WHAT YOU ARE ASKED TO DO: Can you transcribe every entry word for word, skipping the images?

^^^^^^^^^^^^^^^^

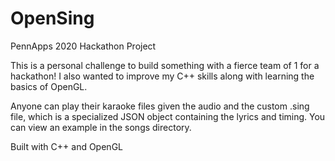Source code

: # OpenSing
PennApps 2020 Hackathon Project

This is a personal challenge to build something with a fierce team of 1 for a hackathon! I also wanted to improve my C++ skills along with learning the basics of OpenGL.

Anyone can play their karaoke files given the audio and the custom .sing file, which is a specialized JSON object containing the lyrics and timing. You can view an example in the songs directory.

Built with C++ and OpenGL
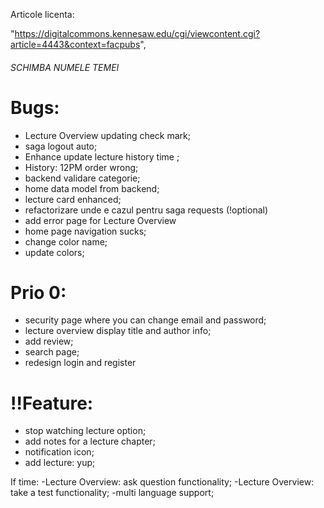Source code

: Articole licenta:

"https://digitalcommons.kennesaw.edu/cgi/viewcontent.cgi?article=4443&context=facpubs",

###### SCHIMBA NUMELE TEMEI

# Bugs:

- Lecture Overview updating check mark;
- saga logout auto;
- Enhance update lecture history time ;
- History: 12PM order wrong;
- backend validare categorie;
- home data model from backend;
- lecture card enhanced;
- refactorizare unde e cazul pentru saga requests (!optional)
- add error page for Lecture Overview
- home page navigation sucks;
- change color name;
- update colors;

# Prio 0:

- security page where you can change email and password;
- lecture overview display title and author info;
- add review;
- search page;
- redesign login and register

# !!Feature:

- stop watching lecture option;
- add notes for a lecture chapter;
- notification icon;
- add lecture: yup;

If time:
-Lecture Overview: ask question functionality;
-Lecture Overview: take a test functionality;
-multi language support;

^^^^^^^^^^^^^^^^

OUTPUT OF THE TASK:
Source code

: # OpenSing
PennApps 2020 Hackathon Project

This is a personal challenge to build something with a fierce team of 1 for a hackathon! I also wanted to improve my C++ skills along with learning the basics of OpenGL.

Anyone can play their karaoke files given the audio and the custom .sing file, which is a specialized JSON object containing the lyrics and timing. You can view an example in the songs directory.

Built with C++ and OpenGL
Source code

: Articole licenta:

"https://digitalcommons.kennesaw.edu/cgi/viewcontent.cgi?article=4443&context=facpubs",

###### SCHIMBA NUMELE TEMEI

# Bugs:

- Lecture Overview updating check mark;
- saga logout auto;
- Enhance update lecture history time ;
- History: 12PM order wrong;
- backend validare categorie;
- home data model from backend;
- lecture card enhanced;
- refactorizare unde e cazul pentru saga requests (!optional)
- add error page for Lecture Overview
- home page navigation sucks;
- change color name;
- update colors;

# Prio 0:

- security page where you can change email and password;
- lecture overview display title and author info;
- add review;
- search page;
- redesign login and register

# !!Feature:

- stop watching lecture option;
- add notes for a lecture chapter;
- notification icon;
- add lecture: yup;

If time:
-Lecture Overview: ask question functionality;
-Lecture Overview: take a test functionality;
-multi language support;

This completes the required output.